**WHAT NEEDS TO BE DONE**.
Would you transcribe the line that holds "K--系数，一般为1.2--1.5。", plus every line beneath it through the end of the data, exactly and with nothing added?

**DATA FOR REVIEW**.
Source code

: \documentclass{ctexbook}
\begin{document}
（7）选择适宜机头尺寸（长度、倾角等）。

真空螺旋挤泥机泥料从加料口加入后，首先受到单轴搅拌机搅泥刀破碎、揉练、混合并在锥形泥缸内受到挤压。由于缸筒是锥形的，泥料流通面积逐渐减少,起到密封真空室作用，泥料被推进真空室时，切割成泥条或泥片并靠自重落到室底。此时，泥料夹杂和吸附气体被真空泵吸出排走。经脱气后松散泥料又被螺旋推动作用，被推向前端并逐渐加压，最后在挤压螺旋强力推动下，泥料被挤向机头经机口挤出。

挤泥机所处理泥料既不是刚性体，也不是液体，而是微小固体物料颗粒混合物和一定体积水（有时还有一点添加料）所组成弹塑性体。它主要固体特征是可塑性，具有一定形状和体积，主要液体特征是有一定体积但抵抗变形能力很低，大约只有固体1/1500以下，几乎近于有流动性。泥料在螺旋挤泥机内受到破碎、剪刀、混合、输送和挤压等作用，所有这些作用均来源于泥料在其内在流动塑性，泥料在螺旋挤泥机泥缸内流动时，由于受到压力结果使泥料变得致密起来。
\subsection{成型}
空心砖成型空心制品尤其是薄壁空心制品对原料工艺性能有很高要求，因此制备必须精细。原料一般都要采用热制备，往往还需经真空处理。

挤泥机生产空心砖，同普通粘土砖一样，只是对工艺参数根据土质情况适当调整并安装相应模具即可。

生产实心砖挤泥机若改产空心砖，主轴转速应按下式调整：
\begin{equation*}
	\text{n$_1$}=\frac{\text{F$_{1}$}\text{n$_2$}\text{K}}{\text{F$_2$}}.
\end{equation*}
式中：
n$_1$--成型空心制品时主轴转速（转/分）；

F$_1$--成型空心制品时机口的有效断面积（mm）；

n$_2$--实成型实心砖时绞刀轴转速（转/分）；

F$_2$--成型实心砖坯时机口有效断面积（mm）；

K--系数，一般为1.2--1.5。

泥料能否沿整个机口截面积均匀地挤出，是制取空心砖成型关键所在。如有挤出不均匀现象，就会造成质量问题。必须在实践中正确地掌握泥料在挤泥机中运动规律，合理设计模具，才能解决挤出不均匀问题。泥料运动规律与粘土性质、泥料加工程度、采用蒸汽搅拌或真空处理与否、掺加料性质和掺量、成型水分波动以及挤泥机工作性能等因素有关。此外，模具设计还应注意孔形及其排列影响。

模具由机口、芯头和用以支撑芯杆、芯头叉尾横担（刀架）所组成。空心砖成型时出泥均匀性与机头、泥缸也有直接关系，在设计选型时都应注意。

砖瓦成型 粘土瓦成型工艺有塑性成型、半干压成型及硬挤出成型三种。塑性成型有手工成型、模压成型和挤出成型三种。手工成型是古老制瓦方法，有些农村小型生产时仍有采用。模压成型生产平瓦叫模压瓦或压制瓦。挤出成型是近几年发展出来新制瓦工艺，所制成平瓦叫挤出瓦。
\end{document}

**SOLVED PROBLEM**.
K--系数，一般为1.2--1.5。

泥料能否沿整个机口截面积均匀地挤出，是制取空心砖成型关键所在。如有挤出不均匀现象，就会造成质量问题。必须在实践中正确地掌握泥料在挤泥机中运动规律，合理设计模具，才能解决挤出不均匀问题。泥料运动规律与粘土性质、泥料加工程度、采用蒸汽搅拌或真空处理与否、掺加料性质和掺量、成型水分波动以及挤泥机工作性能等因素有关。此外，模具设计还应注意孔形及其排列影响。

模具由机口、芯头和用以支撑芯杆、芯头叉尾横担（刀架）所组成。空心砖成型时出泥均匀性与机头、泥缸也有直接关系，在设计选型时都应注意。

砖瓦成型 粘土瓦成型工艺有塑性成型、半干压成型及硬挤出成型三种。塑性成型有手工成型、模压成型和挤出成型三种。手工成型是古老制瓦方法，有些农村小型生产时仍有采用。模压成型生产平瓦叫模压瓦或压制瓦。挤出成型是近几年发展出来新制瓦工艺，所制成平瓦叫挤出瓦。
\end{document}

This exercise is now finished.